-- Data excerpts --
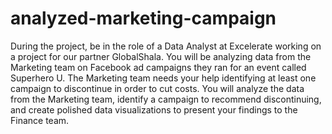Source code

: # analyzed-marketing-campaign
During the project, be in the role of a Data Analyst at Excelerate working on a project for our partner GlobalShala. You will be analyzing data from the Marketing team on Facebook ad campaigns they ran for an event called Superhero U. The Marketing team needs your help identifying at least one campaign to discontinue in order to cut costs. You will analyze the data from the Marketing team, identify a campaign to recommend discontinuing, and create polished data visualizations to present your findings to the Finance team.
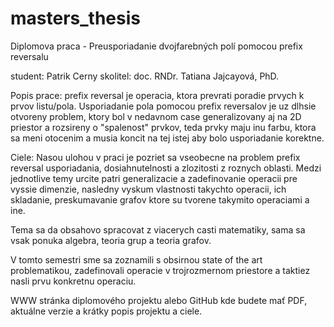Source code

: # masters_thesis

Diplomova praca - Preusporiadanie dvojfarebných polí pomocou prefix reversalu

student: Patrik Cerny
skolitel: doc. RNDr. Tatiana Jajcayová, PhD.

Popis prace: prefix reversal je operacia, ktora prevrati poradie prvych k prvov listu/pola. Usporiadanie pola pomocou prefix reversalov je uz dlhsie otvoreny problem, 
ktory bol v nedavnom case generalizovany aj na 2D priestor a rozsireny o "spalenost" prvkov, teda prvky maju inu farbu, ktora sa meni otocenim
a musia koncit na tej istej aby bolo usporiadanie korektne. 

Ciele: Nasou ulohou v praci je pozriet sa vseobecne na problem prefix reversal usporiadania, dosiahnutelnosti a zlozitosti z roznych oblasti. Medzi jednotlive temy 
urcite patri generalizacie a zadefinovanie operacii pre vyssie dimenzie, nasledny vyskum vlastnosti takychto operacii, ich skladanie, preskumavanie grafov ktore su tvorene
takymito operaciami a ine. 

Tema sa da obsahovo spracovat z viacerych casti matematiky, sama sa vsak ponuka algebra, teoria grup a teoria grafov. 

V tomto semestri sme sa zoznamili s obsirnou state of the art problematikou, zadefinovali operacie v trojrozmernom priestore a taktiez nasli prvu konkretnu operaciu.


WWW stránka diplomového projektu alebo GitHub kde budete mať PDF, aktuálne verzie a krátky popis projektu a ciele.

-- Problem to solve --
Give back, unchanged, the line containing "skolitel: doc. RNDr. Tatiana Jajcayová, PhD." and each line that comes after it in the entries above, ending with the last.

-- Solution for this task --
skolitel: doc. RNDr. Tatiana Jajcayová, PhD.

Popis prace: prefix reversal je operacia, ktora prevrati poradie prvych k prvov listu/pola. Usporiadanie pola pomocou prefix reversalov je uz dlhsie otvoreny problem, 
ktory bol v nedavnom case generalizovany aj na 2D priestor a rozsireny o "spalenost" prvkov, teda prvky maju inu farbu, ktora sa meni otocenim
a musia koncit na tej istej aby bolo usporiadanie korektne. 

Ciele: Nasou ulohou v praci je pozriet sa vseobecne na problem prefix reversal usporiadania, dosiahnutelnosti a zlozitosti z roznych oblasti. Medzi jednotlive temy 
urcite patri generalizacie a zadefinovanie operacii pre vyssie dimenzie, nasledny vyskum vlastnosti takychto operacii, ich skladanie, preskumavanie grafov ktore su tvorene
takymito operaciami a ine. 

Tema sa da obsahovo spracovat z viacerych casti matematiky, sama sa vsak ponuka algebra, teoria grup a teoria grafov. 

V tomto semestri sme sa zoznamili s obsirnou state of the art problematikou, zadefinovali operacie v trojrozmernom priestore a taktiez nasli prvu konkretnu operaciu.


WWW stránka diplomového projektu alebo GitHub kde budete mať PDF, aktuálne verzie a krátky popis projektu a ciele.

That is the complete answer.